El registro de una marca confiere a su titular un derecho de propiedad inmaterial consistente en un derecho exclusivo de uso o monopolio de uso, oponible a todos. No se trata, por tanto, de un derecho de propiedad normal. Al igual que en el derecho de patentes, el contenido de las prerrogativas del titular de la marca se define en términos negativos. Al especificar lo que los terceros no pueden hacer sin su consentimiento, la ley define el contenido de su derecho de explotación, a saber: el derecho a reproducir, fijar, utilizar o incluso retirar la marca para los productos y servicios designados en la solicitud y el derecho a ofrecer en venta, vender e importar los productos que la lleven.

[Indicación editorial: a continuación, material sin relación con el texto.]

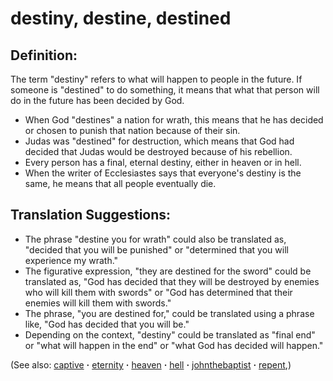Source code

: # destiny, destine, destined #

## Definition: ##

The term "destiny" refers to what will happen to people in the future. If someone is "destined" to do something, it means that what that person will do in the future has been decided by God.

* When God "destines" a nation for wrath, this means that he has decided or chosen to punish that nation because of their sin.
* Judas was "destined" for destruction, which means that God had decided that Judas would be destroyed because of his rebellion.
* Every person has a final, eternal destiny, either in heaven or in hell.
* When the writer of Ecclesiastes says that everyone's destiny is the same, he means that all people eventually die.

## Translation Suggestions: ##

* The phrase "destine you for wrath" could also be translated as, "decided that you will be punished" or "determined that you will experience my wrath."
* The figurative expression, "they are destined for the sword" could be translated as, "God has decided that they will be destroyed by enemies who will kill them with swords" or "God has determined that their enemies will kill them with swords."
* The phrase, "you are destined for," could be translated using a phrase like, "God has decided that you will be."
* Depending on the context, "destiny" could be translated as "final end" or "what will happen in the end" or "what God has decided will happen."

(See also: [captive](../other/captive.md) **·** [eternity](../kt/eternity.md) **·** [heaven](../kt/heaven.md) **·** [hell](../kt/hell.md) **·** [johnthebaptist](../other/johnthebaptist.md) **·** [repent](../kt/repent.md),)

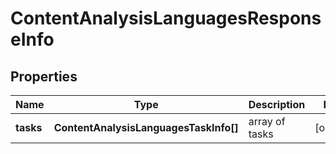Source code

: # ContentAnalysisLanguagesResponseInfo

## Properties

| Name | Type | Description | Notes |
|------------ | ------------- | ------------- | -------------|
**tasks** | **ContentAnalysisLanguagesTaskInfo[]** | array of tasks |[optional]|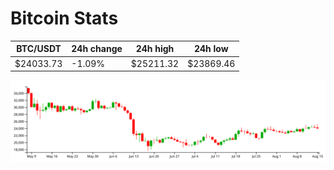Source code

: # Bitcoin Stats

BTC/USDT|24h change|24h high|24h low|
|---|---|---|---|
|$24033.73|-1.09%|$25211.32|$23869.46|

<img src="./chart.svg">
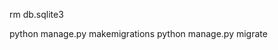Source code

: <!-- reset the database -->

rm db.sqlite3

<!-- recreate migrations and apply them -->

python manage.py makemigrations
python manage.py migrate
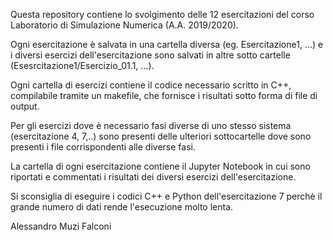 Questa repository contiene lo svolgimento delle 12 esercitazioni del corso Laboratorio di Simulazione Numerica (A.A. 2019/2020).

Ogni esercitazione è salvata in una cartella diversa (eg. Esercitazione1, ...) e i diversi esercizi dell'esercitazione sono salvati in altre sotto cartelle (Esesrcitazione1/Esercizio_01.1, ...).

Ogni cartella di esercizi contiene il codice necessario scritto in C++, compilabile tramite un makefile, che fornisce i risultati sotto forma di file di output. 

Per gli esercizi dove è necessario fasi diverse di uno stesso sistema (esercitazione 4, 7,..) sono presenti delle ulteriori sottocartelle dove sono presenti i file corrispondenti alle diverse fasi.

La cartella di ogni esercitazione contiene il Jupyter Notebook in cui sono riportati e commentati i risultati dei diversi esercizi dell'esercitazione.

Si sconsiglia di eseguire i codici C++ e Python dell'esercitazione 7 perchè il grande numero di dati rende l'esecuzione molto lenta.

Alessandro Muzi Falconi
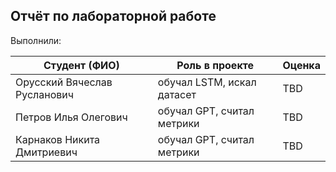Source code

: ## Отчёт по лабораторной работе

Выполнили:

Студент (ФИО) | Роль в проекте   | Оценка
-------------|---------------------|------
Орусский Вячеслав Русланович | обучал LSTM, искал датасет | TBD
Петров Илья Олегович | обучал GPT, считал метрики | TBD
Карнаков Никита Дмитриевич | обучал GPT, считал метрики | TBD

Mientras que el artículo L.714-3 del Código de la Propiedad Intelectual francés establece que “el registro de una marca confiere a su titular un derecho de propiedad sobre dicha marca para los productos y servicios por él designados”, el artículo 5 de la Directiva europea sólo se refiere a un “derecho exclusivo”, sin comentar el concepto de propiedad, que remite a la idea de un monopolio absoluto, incompatible con las exigencias organizativas del Espacio Económico Europeo (EEE). Sólo este derecho exclusivo es la base de las reivindicaciones, del principio de libre transmisión de las marcas, de la posibilidad de licencia y pignoración, de la cotitularidad o de la creación de usufructos. Además, a diferencia de las patentes o los dibujos y modelos, se pretende que la titularidad de la marca sea perpetua, siempre que el titular lleve a cabo los trámites de renovación de la marca.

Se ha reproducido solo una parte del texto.